Dodge exults in language, taking it seriously (albeit playfully) as a medium and correcting misperceptions about his relationship to it. “What’s it like,” some readers of The Argonauts have asked him, he writes, “for someone so uncomfortable with language to have a writer for a partner?” The query is based on Nelson’s rendering of a conversation they had early in their relationship, about the potential inadequacy of language to capture fluidity—“or anything really,” recalls Dodge in My Meteorite. “We take sides in the first part of her book,” he goes on, “but through the book the binary unravels. This polarity is calcified in the book for the sake of navigability, it makes a legible conceptual spine, I guess, it works. It’s social—which is one of the boons of language—but not exactly factual.” My Meteorite exhibits assurance—if not exactly comfort—with language: a voracious, vivacious wordiness that frequently sent me to the dictionary. Watch me use ranunculaceous in a sentence. One day. I’ll catch you off guard.

One last brain, which arrives via eBay: the titular meteorite, purportedly from the Campo del Cielo, said to have been found in 1527. It is dark gray, metallic, with “deep pits lined in black: gooey tortuous crevices.” It gleams with alien intent. “Things started to happen,” Dodge reports. “Unbelievable things happened.” A tantalizing tease: He never explains what he means by “unbelievable.” It’s as though he thought to drum up suspense, manufacture momentum, then thought better of it. The meteorite is a frequent and always captivating presence that—my first instinct was to type “who”—“insists” Dodge write this book. But he has already suggested the book was occasioned by his father’s death a year later, and these two threads don’t really touch. Am I taking these pretexts too literally? They may be social, not factual, in nature.

There’s a restless feeling throughout, as though the text wants to stretch beyond the obligations of cohesion. Later, Dodge dreams he has seen the words “I’M SRY FER THIS TARIBLE BRANE KLAPS” on floating pieces of cardboard. At first read, it seems a clear expression of anxiety about his father’s decline. Two days later, he learns that brane is not necessarily a misspelling of brain, but a word for the membranes of parallel worlds we can’t see. Is the brane collapse that between art and reality? Life and death? The human and the cosmic? Or is it the book itself, shimmering enigmatically as its threads strain for connection?

Enter love, woven like interlace into the gaps. Where Nelson pivoted us toward intimacy at a time of new queer optimism, Dodge courts it, expansively defined, in a moment of renewed pessimism. My Meteorite is committed to love, and charged with it, too—affirming what artist Fiona Connor says in response to Dodge’s ongoing inquiry. “I don’t understand why,” he ponders, by way of explaining his social experiment, “if a sculpture is a hunk of molecules and people are hunks of molecules, why hanging out for days on end wrestling with a hunk of aluminum yields different results, no results, doesn’t create a magix. Isn’t it all relating?”
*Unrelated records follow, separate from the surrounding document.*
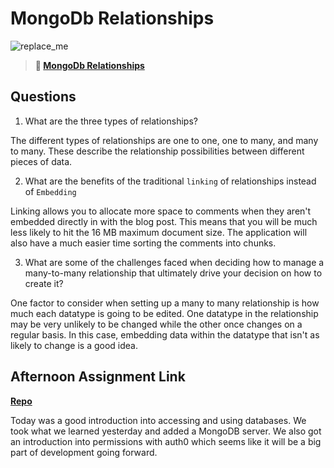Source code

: # MongoDb Relationships

![replace_me](https://codeworks.blob.core.windows.net/public/assets/img/illustrations/placeholder.svg)

> **📖 [MongoDb Relationships](https://codeworksacademy.com/fs-student-guide/resources/wk5/02-Relationships)**

## Questions

1. What are the three types of relationships?

The different types of relationships are one to one, one to many, and many to many. These describe the relationship possibilities between different pieces of data.

2. What are the benefits of the traditional `linking` of relationships instead of `Embedding`

Linking allows you to allocate more space to comments when they aren't embedded directly in with the blog post. This means that you will be much less likely to hit the 16 MB maximum document size. The application will also have a much easier time sorting the comments into chunks. 

3. What are some of the challenges faced when deciding how to manage a many-to-many relationship that ultimately drive your decision on how to create it?

One factor to consider when setting up a many to many relationship is how much each datatype is going to be edited. One datatype in the relationship may be very unlikely to be changed while the other once changes on a regular basis. In this case, embedding data within the datatype that isn't as likely to change is a good idea. 

## Afternoon Assignment Link

**[Repo](https://github.com/CALEBELLIOTT/late-spring22-gregslist-api)**

Today was a good introduction into accessing and using databases. We took what we learned yesterday and added a MongoDB server. We also got an introduction into permissions with auth0 which seems like it will be a big part of development going forward. 

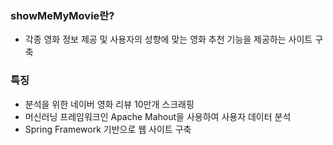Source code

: ### showMeMyMovie란? 
- 각종 영화 정보 제공 및 사용자의 성향에 맞는 영화 추천 기능을 제공하는 사이트 구축

### 특징 
- 분석을 위한 네이버 영화 리뷰 10만개 스크래핑
- 머신러닝 프레임워크인 Apache Mahout을 사용하여 사용자 데이터 분석 
- Spring Framework 기반으로 웹 사이트 구축 
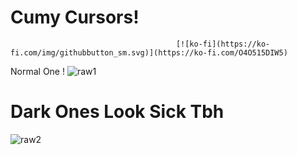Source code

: # Cumy Cursors!
                                         [![ko-fi](https://ko-fi.com/img/githubbutton_sm.svg)](https://ko-fi.com/O4O515DIW5)


Normal One !
![raw1](https://github.com/user-attachments/assets/8768d5e2-95d5-4704-a9ec-c092cbbd4b89)
# Dark Ones Look Sick Tbh
![raw2](https://github.com/user-attachments/assets/fe376b48-56b0-47f6-978d-d8c542bc129d)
“They both feed back,” she tells him. “It’s metabolism. These sculptures release that magic over years, maybe a lifetime. Humans, I would think, re-render it in the course of a day, or even, like this, a conversation!” I can’t say I followed all its threads, but Dodge’s mystical intimacy quest feeds back steadily and sustains.

Megan Milks is a writer living in Brooklyn.